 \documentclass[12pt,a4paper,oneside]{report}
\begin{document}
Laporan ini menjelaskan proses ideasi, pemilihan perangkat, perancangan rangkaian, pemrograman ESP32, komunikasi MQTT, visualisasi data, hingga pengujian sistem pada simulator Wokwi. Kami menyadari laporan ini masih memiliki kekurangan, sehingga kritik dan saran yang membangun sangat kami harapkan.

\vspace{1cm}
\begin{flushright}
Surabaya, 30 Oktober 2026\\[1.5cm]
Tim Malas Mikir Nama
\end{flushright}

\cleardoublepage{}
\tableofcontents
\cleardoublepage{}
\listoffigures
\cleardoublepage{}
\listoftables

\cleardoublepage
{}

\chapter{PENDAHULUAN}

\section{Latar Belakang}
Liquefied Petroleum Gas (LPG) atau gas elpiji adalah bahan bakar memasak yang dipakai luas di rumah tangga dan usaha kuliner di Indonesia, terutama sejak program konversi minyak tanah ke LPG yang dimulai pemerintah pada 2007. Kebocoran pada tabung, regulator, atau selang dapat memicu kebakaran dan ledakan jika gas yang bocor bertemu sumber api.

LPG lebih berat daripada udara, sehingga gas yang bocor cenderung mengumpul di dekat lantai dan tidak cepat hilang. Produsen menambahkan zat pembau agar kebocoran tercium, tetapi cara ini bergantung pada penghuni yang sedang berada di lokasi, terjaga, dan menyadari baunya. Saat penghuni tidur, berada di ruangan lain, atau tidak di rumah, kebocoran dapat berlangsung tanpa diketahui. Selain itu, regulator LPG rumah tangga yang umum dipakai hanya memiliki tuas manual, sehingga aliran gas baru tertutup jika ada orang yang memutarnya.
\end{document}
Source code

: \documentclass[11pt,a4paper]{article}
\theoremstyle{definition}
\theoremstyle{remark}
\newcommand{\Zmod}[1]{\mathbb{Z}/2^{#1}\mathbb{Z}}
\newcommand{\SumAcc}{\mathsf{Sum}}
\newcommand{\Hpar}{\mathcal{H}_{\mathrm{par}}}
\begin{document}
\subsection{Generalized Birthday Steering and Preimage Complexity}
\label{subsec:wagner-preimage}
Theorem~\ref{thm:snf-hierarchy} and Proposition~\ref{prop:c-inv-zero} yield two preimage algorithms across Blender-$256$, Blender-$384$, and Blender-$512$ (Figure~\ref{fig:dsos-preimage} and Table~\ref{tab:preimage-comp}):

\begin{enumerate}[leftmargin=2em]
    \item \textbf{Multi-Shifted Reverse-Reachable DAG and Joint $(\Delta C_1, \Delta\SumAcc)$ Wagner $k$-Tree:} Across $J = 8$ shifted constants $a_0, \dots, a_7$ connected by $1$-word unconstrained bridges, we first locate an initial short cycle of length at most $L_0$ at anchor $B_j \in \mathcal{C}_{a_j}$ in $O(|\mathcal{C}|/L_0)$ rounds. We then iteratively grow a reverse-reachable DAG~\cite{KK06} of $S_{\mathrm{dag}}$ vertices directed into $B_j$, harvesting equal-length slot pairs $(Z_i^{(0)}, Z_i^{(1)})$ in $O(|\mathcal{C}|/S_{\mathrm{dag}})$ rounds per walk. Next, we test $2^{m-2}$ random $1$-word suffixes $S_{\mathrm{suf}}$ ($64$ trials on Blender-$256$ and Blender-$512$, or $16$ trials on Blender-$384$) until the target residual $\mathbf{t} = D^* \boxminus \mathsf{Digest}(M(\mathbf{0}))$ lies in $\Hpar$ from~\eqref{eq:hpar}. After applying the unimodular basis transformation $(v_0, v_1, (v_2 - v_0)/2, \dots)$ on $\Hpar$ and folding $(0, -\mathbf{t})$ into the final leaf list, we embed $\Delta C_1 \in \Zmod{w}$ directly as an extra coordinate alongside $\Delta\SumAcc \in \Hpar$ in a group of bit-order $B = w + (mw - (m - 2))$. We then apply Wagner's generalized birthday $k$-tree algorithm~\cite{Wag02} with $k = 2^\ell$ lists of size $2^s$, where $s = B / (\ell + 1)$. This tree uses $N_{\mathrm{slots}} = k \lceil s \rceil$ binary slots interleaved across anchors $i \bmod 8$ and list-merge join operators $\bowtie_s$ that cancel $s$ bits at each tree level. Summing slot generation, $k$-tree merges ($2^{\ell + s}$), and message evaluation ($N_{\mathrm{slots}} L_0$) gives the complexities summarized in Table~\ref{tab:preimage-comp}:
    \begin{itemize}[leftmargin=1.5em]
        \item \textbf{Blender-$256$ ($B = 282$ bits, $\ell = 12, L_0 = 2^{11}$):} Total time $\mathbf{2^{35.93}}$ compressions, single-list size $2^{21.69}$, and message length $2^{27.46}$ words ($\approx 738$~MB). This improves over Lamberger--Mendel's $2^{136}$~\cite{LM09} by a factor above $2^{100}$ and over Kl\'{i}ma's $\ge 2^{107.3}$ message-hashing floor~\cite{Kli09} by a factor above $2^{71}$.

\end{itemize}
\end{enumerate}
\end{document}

======

§ What you need to do
Copy, from the material above, each line in which the string "newcommand" occurs.

§ Exercise result
\newcommand{\Zmod}[1]{\mathbb{Z}/2^{#1}\mathbb{Z}}
\newcommand{\SumAcc}{\mathsf{Sum}}
\newcommand{\Hpar}{\mathcal{H}_{\mathrm{par}}}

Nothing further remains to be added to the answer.